But the contractual arrangements between @1 and Baxi did not empower either Baxi or @1 to dispose of the goods as if either respectively were the owner of them. So far as concerns @1, it was already owner of the goods; it did not need to be empowered to dispose of them as if it were owner. So far as concerns Baxi, it is impossible to regard Baxi as being put into a position to dispose of the goods as if it were owner of them. It could not, for example, require @1 to send goods to it on the footing that it was already the owner of them; it could not, under the BDS, say to @1, as an owner of the goods could, that, irrespective of there being no supply of scheme "cheques", it was to send the goods to this or that installer. That would have required a quite separate contract. It had, as I have mentioned, no power to revoke a decision of @1 that, upon its receipt of a due supply of points, it was to send particular goods to a particular installer. An owner of goods will not infrequently be in a position to direct that he who holds the goods should dispose of them in some such way as the owner of them requires but Baxi had no equivalent rights over the goods in @1's warehouse. It would only become an owner of those goods if, quite outside the provisions of BDS, it asked for goods to be allocated to it and paid for them in such a way power to dispose of them had moved to Baxi. But that would require steps to be taken quite outside the BDS and there is no hint in the evidence that anything such was ever done.
A single or a multiple supply?
"Looked at in commonsense terms it seems clear to me, as it did to the tribunal, that the taxpayer company were sending out the tapes to the doctors as the final stage of fulfilment of a contractual obligation to the advertisers for the totality of all of which they had paid. It seems clear to me that the taxpayer company were making the supplies for the consideration paid by the advertisers and that, but for that consideration, the supplies would not have been made."
"That seems obvious … "
See p.91e-f
(1) The two fundamental principles of VAT law are that: (a) as a default rule, pursuant to Article 2(1) of the Sixth directive, every supply of goods or of a service must normally be regarded as distinct and independent; and (b) supplies must not be artificially split.See CPP [1999] STC 270 at paragraph 29; and International Masters Publishers [2006] EWCA Civ 1455 at paragraph 6.
But "CPP" – Card Protection Plan Ltd v Commissioners of Customs and Excise [1999] STC 270 - says that it is "every supply of a service" that must normally be regarded as distinct and independent and that it is a supply "which comprises a single service from an economic point of view" that should not be "artificially split". CPP has to some extent been relaxed, as I shall mention below, but was never a blanket prohibition on divisibility; indeed para 29 concludes with the requirement that "the essential features of the transaction must be ascertained to determine whether" there are several distinct principal services or a single service. It is implicit that where there are the former the split would not be "artificial". Para 6 of International Masters merely repeats CPP's para 29.

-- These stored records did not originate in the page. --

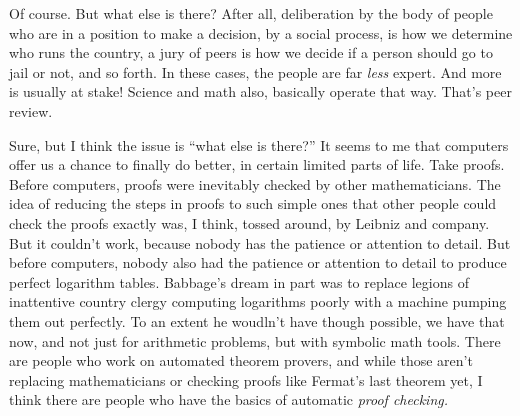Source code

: \documentclass[sigplan]{acmart}
\begin{document}
 Of course.  But what else is there?  After
all, deliberation by the body of people who are in a position to make
a decision, by a social process, is how we determine who runs the country, a jury
of peers is how we decide if a person should go to jail or not, and so
forth.  In these cases, the people are far \emph{less} expert.  And
more is usually at stake!  Science and math also, basically operate
that way.  That's peer review.


\vspace{0.1in}
\vspace{0.1in}


  Sure, but I think the issue is ``what
else is there?''  It seems to me that computers offer us a chance to
finally do better, in certain limited parts of life.  Take proofs.
Before computers, proofs were inevitably checked by other
mathematicians.  The idea of reducing the steps in proofs to such
simple ones that other people could check the proofs exactly was, I
think, tossed around, by Leibniz and company.  But it couldn't work,
because nobody has the patience or attention to detail.  But before
computers, nobody also had the patience or attention to detail to
produce perfect logarithm tables.  Babbage's dream in part was to
replace legions of inattentive country clergy computing logarithms
poorly with a machine pumping them out perfectly.  To an extent he
woudln't have though possible, we have that now, and not just for
arithmetic problems, but with symbolic math tools.  There are people
who work on automated theorem provers, and while those aren't
replacing mathematicians or checking proofs like Fermat's last theorem
yet, I think there are people who have the basics of automatic
\emph{proof checking.}
\end{document}
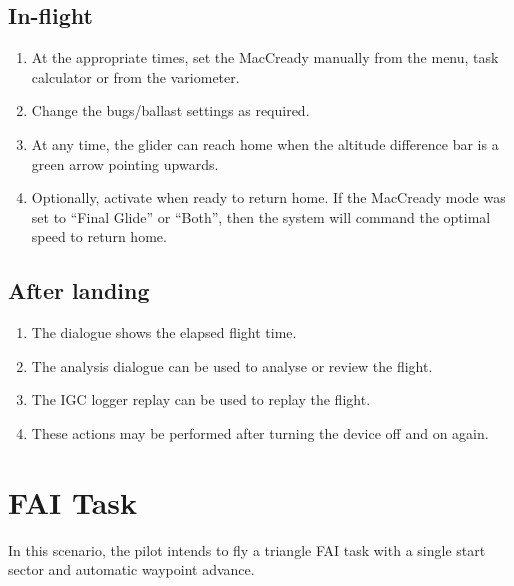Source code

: \subsection*{In-flight}
\begin{enumerate}
\item  At the appropriate times, set the MacCready manually from the menu,
  task calculator or from the variometer.
\item  Change the bugs/ballast settings as required.
\item  At any time, the glider can reach home when the altitude difference
  bar is a green arrow pointing upwards.
\item  Optionally, activate  when ready to return
home. If the MacCready mode was set to ``Final Glide'' or ``Both'', then the
system will command the optimal speed to return home.
\end{enumerate}

\subsection*{After landing}
\begin{enumerate}
\item  The  dialogue shows the elapsed flight time.
\item  The analysis dialogue can be used to analyse or review the flight.
\item  The IGC logger replay can be used to replay the flight.
\item  These actions may be performed after turning the device off and
  on again.
\end{enumerate}

\section{FAI Task}\label{sec:fai-task}

In this scenario, the pilot intends to fly a triangle FAI task with a
single start sector and automatic waypoint advance.

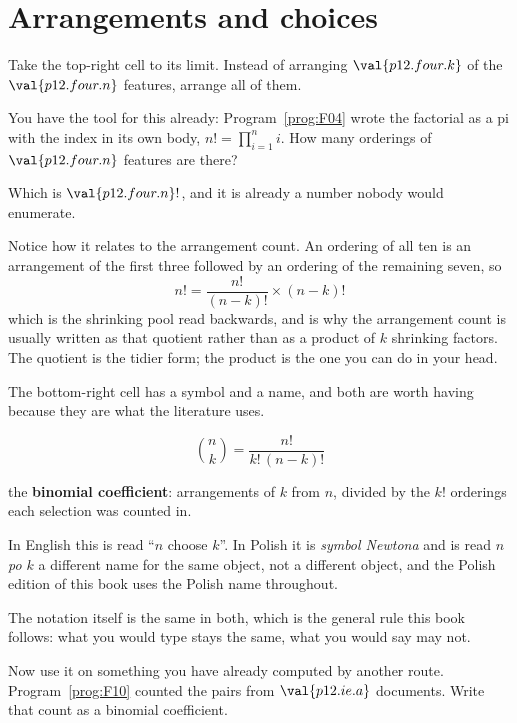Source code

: \section{Arrangements and choices}
\label{sec:P12-choices}

\begin{fr}
Take the top-right cell to its limit. Instead of arranging
$\val{p12.four.k}$ of the $\val{p12.four.n}$ features, arrange all of them.

You have the tool for this already: Program~\ref{prog:F04} wrote the factorial
as a pi with the index in its own body, $n! = \prod_{i=1}^{n} i$. How many
orderings of $\val{p12.four.n}$ features are there?
\nextframe
\end{fr}

\begin{fr}
Which is $\val{p12.four.n}!$, and it is already a number nobody would
enumerate.

Notice how it relates to the arrangement count. An ordering of all ten is an
arrangement of the first three followed by an ordering of the remaining seven,
so
\[ n! = \frac{n!}{(n-k)!} \times (n-k)! \]
which is the shrinking pool read backwards, and is why the arrangement count
is usually written as that quotient rather than as a product of $k$ shrinking
factors. The quotient is the tidier form; the product is the one you can do in
your head.
\end{fr}

\begin{fr}
The bottom-right cell has a symbol and a name, and both are worth having
because they are what the literature uses.

\[ \binom{n}{k} = \frac{n!}{k!\,(n-k)!} \]

the \textbf{binomial coefficient}: arrangements of $k$ from $n$, divided by
the $k!$ orderings each selection was counted in.

\begin{notationbox}
In English this is read \enquote{$n$ choose $k$}. In Polish it is
\emph{symbol Newtona} and is read \emph{$n$ po $k$} \dash{} a different name
for the same object, not a different object, and the Polish edition of this
book uses the Polish name throughout.

The notation itself is the same in both, which is the general rule this book
follows: what you would type stays the same, what you would say may not.
\end{notationbox}

Now use it on something you have already computed by another route.
Program~\ref{prog:F10} counted the pairs from $\val{p12.ie.a}$ documents. Write
that count as a binomial coefficient.
\dotline
\nextframe
\end{fr}

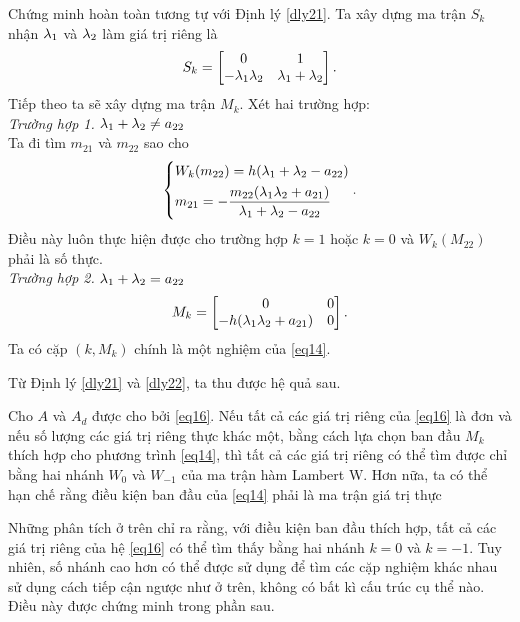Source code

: \begin{cm}
Chứng minh hoàn toàn tương tự với Định lý \ref{dly21}. Ta xây dựng ma trận $S_k$ nhận $\lambda_1$ và $\lambda_2$ làm giá trị riêng là
\begin{equation}\label{eq32}
	S_k =\begin{bmatrix}
		0 & 1\\ 
		- \lambda_1 \lambda_2 & \lambda_1 + \lambda_2
	\end{bmatrix}.
\end{equation}
Tiếp theo ta sẽ xây dựng ma trận $M_k$. Xét hai trường hợp:\\
\noindent\textit{Trường hợp 1.} $\lambda_1 + \lambda_2 \ne a_{22}$\\
Ta đi tìm $m_{21}$ và $m_{22}$ sao cho
\begin{equation*}
	\left\{\begin{aligned}
		&W_k(m_{22}) = h  (\lambda_1 + \lambda_2 -a_{22})\\ 
		&m_{21} = - \dfrac{m_{22}(\lambda_1 \lambda_2+a_{21})}{\lambda_1  + \lambda_2 - a_{22}}
	\end{aligned}\right. . 
\end{equation*}
Điều này luôn thực hiện được cho trường hợp $k =1$ hoặc $k =0$ và $W_k(M_{22})$ phải là số thực. \\
\noindent\textit{Trường hợp 2.} $\lambda_1 + \lambda_2 = a_{22}$
\begin{equation*}
	M_k = \begin{bmatrix}
		0 & 0\\
		-h  (\lambda_1 \lambda_2 +a_{21}) & 0
	\end{bmatrix}.
\end{equation*}
Ta có cặp $(k, M_k)$ chính là một nghiệm của \eqref{eq14}.
\end{cm}

\noindent Từ Định lý \ref{dly21} và \ref{dly22}, ta thu được hệ quả sau.
  
\begin{hqua} \label{hqua21}
Cho $A$ và $A_d$ được cho bởi \eqref{eq16}. Nếu tất cả các giá trị riêng của \eqref{eq16} là đơn và  nếu số lượng các giá trị riêng thực khác một, bằng cách lựa chọn ban đầu $M_k$ thích hợp cho phương trình \eqref{eq14},  thì tất cả các giá trị riêng có thể tìm được chỉ bằng hai nhánh $W_0$ và $W_{-1}$ của ma trận hàm Lambert W. Hơn nữa, ta có thể hạn chế rằng điều kiện ban đầu của \eqref{eq14} phải là ma trận giá trị thực
\end{hqua}  

\begin{gch}
Những phân tích ở trên chỉ ra rằng, với điều kiện ban đầu thích hợp, tất cả các giá trị riêng của hệ \eqref{eq16} có thể tìm thấy bằng hai nhánh $k =0$ và $k = -1$. Tuy nhiên, số nhánh cao hơn có thể được sử dụng để tìm các cặp nghiệm khác nhau sử dụng cách tiếp cận ngược như ở trên, không có bất kì cấu trúc cụ thể nào. Điều này được chứng minh trong phần sau.
\end{gch}


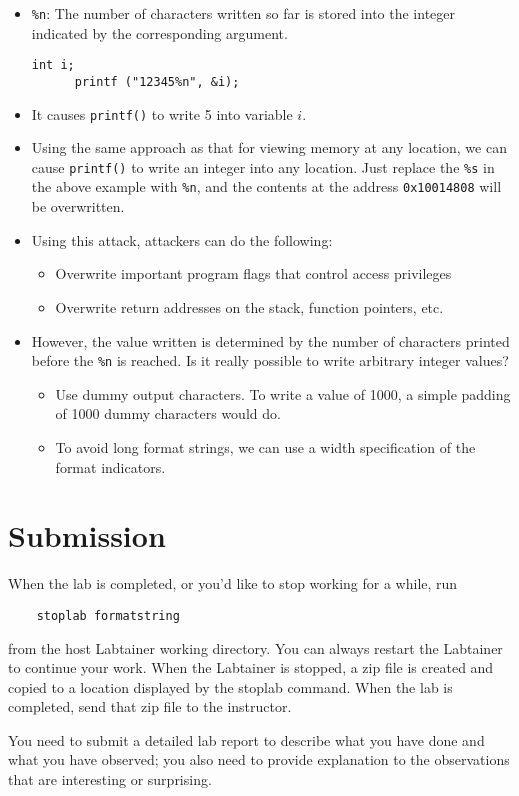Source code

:    \begin{itemize}
   \item {\tt \%n}: The number of characters written so far is stored into the
   integer indicated by the corresponding argument.
   \begin{Verbatim}[frame=single]
      int i;
      printf ("12345%n", &i);
   \end{Verbatim}
   \item It causes {\tt printf()} to write 5 into variable $i$.

   \item Using the same approach as that for viewing memory at any location, we
   can cause {\tt printf()} to write an integer into any location. Just replace
   the \verb|%s| in the above example with \verb|%n|, and the contents at the
   address \verb|0x10014808| will be overwritten.

   \item Using this attack, attackers can do the following:
       \begin{itemize}
       \item Overwrite important program flags that control access privileges
       \item Overwrite return addresses on the stack, function pointers, etc.
       \end{itemize}

   \item However, the value written is determined by the number of characters
   printed before the {\tt \%n} is reached. Is it really possible to write
   arbitrary integer values?
       \begin{itemize}
       \item Use dummy output characters. To write a value of 1000, a simple
       padding of 1000 dummy characters would do.
       \item To avoid long format strings, we can use a width specification of
       the format indicators.
       \end{itemize}
   \end{itemize}







\section{Submission}
When the lab is completed, or you'd like to stop working for a while, run
\begin{verbatim}
    stoplab formatstring
\end{verbatim}

from the host Labtainer working directory.  You can always restart the
Labtainer to continue your work.  When the Labtainer is stopped, a
zip file is created and copied to a location displayed by the stoplab
command.  When the lab is completed, send that zip file to the instructor.

You need to submit a detailed lab report to describe what you have
done and what you have observed; you also need to provide explanation
to the observations that are interesting or surprising.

(2) Neither the European VAT directives nor domestic implementing legislation contain any provisions dealing with the proper fiscal treatment of mixed supplies. Therefore, the criteria for determining the fiscal treatment of a supply of distinguishable elements have been identified by the courts and deployed as a technique to determine the fair and proper tax.
See CPP ibid at paragraph 42 of AG's Opinion; see FDR [2000] STC 672 at paragraph 50; and see Levob [2006] STC 766 at paragraph 65 of AG's Opinion.
I accept that and save to identify "FDR" as Commissioners of Customs and Excise v FDR Ltd and "Levob" as Levob Verzekeringen BV & Anor v Staatssecretaris van Financiën, I need add nothing except to note that the ECJ's conclusions in CPP as cited above "may also be applied where supplies of goods and services are supplied together" – see the A-G's Opinion in Levob, para 66, thus enlarging or relaxing the CPP approach beyond that which its terms alone might suggest.
(3) Where a transaction is comprised of a bundle of features and acts, regard must be had to all the circumstances in which that transaction takes place.
See Faaborg – Gelting [1996] STC 774 at 883; CPP ibid at paragraph 28.
I accept that.
(4) If a supply, from an economic point of view, is treated as a single supply, it should not be artificially split. Indeed, recent authorities have warned against micro-analysis which involves dissecting transactions into constituent parts; instead, one should look at the economic purpose in broad terms. In other words, one must identify the commercial reality of transaction.
See CPP ibid at paragraph 29; CPP (HL) [2001] STC 174 at paragraph 22; British Telecom [1999] STC 758 at 766; Dr Beynon & Partners [2005] STC 55 at paragraph 31; and International Masters Publishers ibid at paragraph 6.
That is almost acceptable but what is not artificially to be split is not what, from an economic point of view, "is treated as a single supply" but what from that further view is a single supply. If artificial dissection is to be avoided the Court must seek the "level of generality which corresponds with … economic reality" – Dr Beynon supra at para 31.
(5) In order to determine whether a supply is a composite or mixed supply from an economic point of view, one must identify the essential features to determine whether the supplier is supplying a typical customer with separate services, or a single service. One should ask; what is the dominant purpose?
See CPP ibid at paragraph 29; CPP (UK) ibid at paragraph 25; British Telecom ibid at 769a; and Dr Beynon & Partners ibid at paragraph 20.
I accept that.
(6) One way – but not the only way – in which to determine whether there is a single or multiple supply is to determine whether one can identify a principal or core supply to which other distinguishable supplies are ancillary.
See CPP ibid at paragraph 30.
I accept that.
(7) Not all supplies fit this neat dichotomy between principal and ancillary supplies. There are cases where there may be a bundle of supplies in which none predominates over the others, i.e. integral supplies rather than ancillary supplies. In this situation, one must look at the "table top" (as opposed to the "apex") to determine the true and substantial nature of the consideration given for the payment.
See FDR ibid at paragraph 55; College of Estate Management [2005] STC 1597 at paragraph 30; International Masters Publishers ibid at paragraph 2; and Levob ibid at paragraph 21.
(8) Neither approach requires deep legal principle. Instead, the principle is to articulate a fair and reasonable approach to cases of mixed supplies.
See FDR ibid at paragraph 54.
I accept both (7) and (8).
(9) The tests and analyses adopted by the courts to determine whether there is a single or multiple supply apply equally to the supply of goods as well as services and also mixed goods and services.
See British Telecom ibid at 765g-h; Kimberly-Clark [2004] STC 473 at paragraph 44; and Levob ibid at paragraph 66.
I accept that. Again, this recognises an extension or relaxation of CPP beyond that which its language might strictly suggest.